Moon Ate the Dark II

Moon Ate The Dark capture and distill the purity of piano music, the soft-kissed romanticism and the eternal mystery that surrounds its nocturnal light. The nocturne itself is a dedication to the night and its embrace, and the piano’s darker, placid tone is a perfect fit. The notes skip over the surface of a tranquil lake – that is, until the electronics come into sight. They start to scuttle and clatter around, but they’re never intrusive. The subtle electronics skim over the piano’s tender melodies. Anna Rose Carter and Christopher Brett Bailey are the perfect duo, playing to each other’s strengths and enhancing the music as a result.

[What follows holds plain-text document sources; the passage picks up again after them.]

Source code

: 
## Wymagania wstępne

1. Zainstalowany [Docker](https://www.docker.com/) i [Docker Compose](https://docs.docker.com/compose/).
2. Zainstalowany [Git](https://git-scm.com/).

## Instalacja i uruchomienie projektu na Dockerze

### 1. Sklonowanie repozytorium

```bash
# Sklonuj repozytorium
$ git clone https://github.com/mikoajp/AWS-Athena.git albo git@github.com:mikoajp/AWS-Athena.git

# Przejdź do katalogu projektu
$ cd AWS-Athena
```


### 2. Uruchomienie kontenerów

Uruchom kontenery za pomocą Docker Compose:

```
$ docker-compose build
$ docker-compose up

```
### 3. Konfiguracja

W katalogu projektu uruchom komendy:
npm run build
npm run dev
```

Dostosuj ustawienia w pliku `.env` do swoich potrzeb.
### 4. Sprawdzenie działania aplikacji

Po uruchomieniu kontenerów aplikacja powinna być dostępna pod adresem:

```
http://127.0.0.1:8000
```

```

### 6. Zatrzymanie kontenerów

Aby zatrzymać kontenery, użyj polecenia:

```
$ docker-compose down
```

‘If Vanishing’ is sprightly, but the piano slowly morphs. An electronic drone hovers just ahead, but it doesn’t completely extinguish the beautifully soft skin of the piano. Carter’s tone has been dulled and muddied to reflect a thousand pools of dimly-lit water. The hardened, uneven surface of the moon shines upon them from above, and soft pattering rhythms create their own ripples across the still and sleepy music. At this hour, you wouldn’t want to wake anyone up. The notes swim in their own delay, and the closed, throbbing rhythms flutter like a steady heartbeat. It’s a real collaboration, not only because they truly complement one another, but because they’re able to switch it up without interfering with or breaking up the flow of the music. Each track has a regular, smooth dissection and divide; two different sides of the same coin.

The music remains soft and yet dynamic; the piano’s short, staccato stabs are cushioned by the light drones and the splashes of reverb that trail off into the distance. The repeated notes of ‘Ventricles’ dart back and forth, and the electronics, instead of just acting as a layer, really help the track to inflate and expand – it’s hard to imagine one without the other. One can work without the other, but it would be a pale and bare record, like a cherry tree stripped of its blossom. Her highly advanced technique is used solely for the benefit of the music; to take it beyond, to reach further. The flourishing, melodic passages have an experimental side, too. Sometimes, they seem to be in the midst of a dramatic episode. A sense of anxiety and nervous tension shatters the splintering serenity of the night, and in an almost schizophrenic passage the music climbs and climbs, desperate to find a way out (‘Verse Porous Verse’). The dissonant wolves threaten to devour the music’s melodic heart, but it’s soon vanquished. The cool cello of ‘Sleepy Vipers’ is up next, and it aims straight for the jugular. The mood and the tone are different, but the track’s still intense. It’s a wrecking piece of music that will stay with you; in the silence, the cello can still be heard. Banishing the shadows, the beautiful progression lights up, and the electronic fireflies glitter and glow in the dark. They leave behind little melodic phantoms that hover in the black of the night, like a sparkler’s embers in the chill of early November.